これらは悲しいかな、必ず見つかることになる。どのクラスにもSNSをパトロールしている親がいるからだ。彼らはタグ付けされたホテルや投稿された位置情報から、教師に通報する機会を伺っている。

◆意外にも感動は仲間内だけでシェアする中学生

「中学生なんて、普段から教室で踊っている動画をTik Tokにあげているのでは?」と思う人もいるだろう。実際には教室で踊る生徒なんて、ほとんどいないらしい。Tik Tokでは制服を着ている女の子が多いから、印象に残りやすいだけなのかもしれない。

今の女子中学生は写真や動画を撮り合うことはあっても、大半はInstagramの限定ストーリーやLINEグループなど、仲間内で共有するだけである。意外と「感動したものをアップする」という、本来のSNSの目的に沿った使い方をしているのだ。

◆令和の学校トラブル③「人種や国籍いじり」

グローバル化が進み、人種や国籍の違う生徒が増えてきた。子供の適応能力とはすごいもので、意外と子供同士のトラブルは少ない。
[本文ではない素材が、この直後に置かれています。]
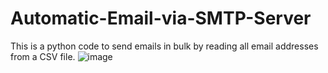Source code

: # Automatic-Email-via-SMTP-Server
This is a python code to send emails in bulk by reading all email addresses from a CSV file. 
![image](https://github.com/user-attachments/assets/2deebc16-f777-4331-a757-2163d3c3a419)
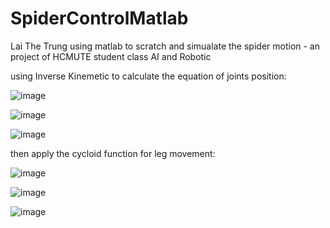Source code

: # SpiderControlMatlab
Lai The Trung using matlab to scratch and simualate the spider motion - an project of HCMUTE student class AI and Robotic

using Inverse Kinemetic to calculate the equation of joints position:

![image](https://user-images.githubusercontent.com/100464098/226195565-c65f0d64-4745-4165-9fd6-9b7aa74ccb2e.png)

![image](https://user-images.githubusercontent.com/100464098/226195991-f7d13905-d493-4365-845b-7b610f036248.png)

![image](https://user-images.githubusercontent.com/100464098/226195996-0f2dbc0d-d60a-4978-a570-6967011296e0.png)

then apply the cycloid function for leg movement:

![image](https://user-images.githubusercontent.com/100464098/226196027-e89832ec-1256-42d3-9bf0-4aa7502f67c4.png)

![image](https://user-images.githubusercontent.com/100464098/226196067-29bf5add-f0d3-4bcf-94be-ca01e0d50eb1.png)

![image](https://user-images.githubusercontent.com/100464098/226195229-ac778d25-a57b-4b25-908b-8412b2d78d03.png)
じつは、増えているのは、親同士のトラブルだ。

ある男子生徒がクラスメイトへ、下駄箱で殴る蹴るの暴行を加えた時のこと。クラスメイトの彼は「なんだよお前! 肌が茶色いくせに!」とつい口に出してしまった。その言葉が運動場にいた教師の耳に入り、先ほどまで暴力を受けていたはずの彼は、一気に加害者に逆転。担任の教師から厳しい指導が入った。
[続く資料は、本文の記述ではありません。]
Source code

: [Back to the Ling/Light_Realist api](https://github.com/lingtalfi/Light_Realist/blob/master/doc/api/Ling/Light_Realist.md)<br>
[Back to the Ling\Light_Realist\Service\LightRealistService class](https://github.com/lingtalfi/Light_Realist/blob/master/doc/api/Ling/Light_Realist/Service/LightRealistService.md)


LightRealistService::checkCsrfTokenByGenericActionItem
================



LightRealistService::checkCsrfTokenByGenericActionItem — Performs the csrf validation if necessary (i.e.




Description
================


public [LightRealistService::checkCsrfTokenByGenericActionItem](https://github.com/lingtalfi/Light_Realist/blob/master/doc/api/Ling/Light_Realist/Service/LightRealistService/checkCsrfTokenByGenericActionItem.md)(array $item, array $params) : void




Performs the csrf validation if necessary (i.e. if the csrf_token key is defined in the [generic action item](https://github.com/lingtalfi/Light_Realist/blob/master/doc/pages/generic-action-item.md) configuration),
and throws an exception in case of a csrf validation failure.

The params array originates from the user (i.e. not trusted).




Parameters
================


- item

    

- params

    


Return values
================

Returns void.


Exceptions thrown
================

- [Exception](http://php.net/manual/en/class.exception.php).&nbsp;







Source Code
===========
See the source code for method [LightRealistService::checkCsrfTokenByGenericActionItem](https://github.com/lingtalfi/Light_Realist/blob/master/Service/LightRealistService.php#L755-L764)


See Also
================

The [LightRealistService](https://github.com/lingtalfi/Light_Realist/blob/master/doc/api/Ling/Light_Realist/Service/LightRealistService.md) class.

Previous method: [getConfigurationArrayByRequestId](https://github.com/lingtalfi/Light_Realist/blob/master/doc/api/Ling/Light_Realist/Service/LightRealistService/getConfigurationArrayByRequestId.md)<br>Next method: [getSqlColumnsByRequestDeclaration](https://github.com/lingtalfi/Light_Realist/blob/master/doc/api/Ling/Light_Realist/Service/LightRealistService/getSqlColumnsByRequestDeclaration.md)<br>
本来なら喧嘩両成敗で、暴行を加えた男子生徒も怒られてもいいはずである。しかし彼は先程の一言で被害者となり、暴力に関してはお咎めなしであったらしい。

◆生徒は意外とあっけらかん、親同士の戦いに移行

男子という生き物は意外とあっけらかんとしていて、翌日には仲良くゲームをしていたりする。彼らにとっては国籍も人種も関係なく、喧嘩なんてよくあるからだ。しかし親はそうはいかない。

このような人権問題は、必ず先生の口から親に伝わる。先生は必ずしも一部始終を説明するわけではないので、差別を受けた親は「あいつは許せない。家でどんな教育をしているんだ」と激怒する。相手の親に長文の手紙を出し、家に来させて土下座を強制することもあるのだという。しかし謝罪を強制された親が、必ずしも納得するわけではない。親同士で冷戦が始まることもある。子供にとっては、確かに多様性を学ぶ良い機会なのだが……。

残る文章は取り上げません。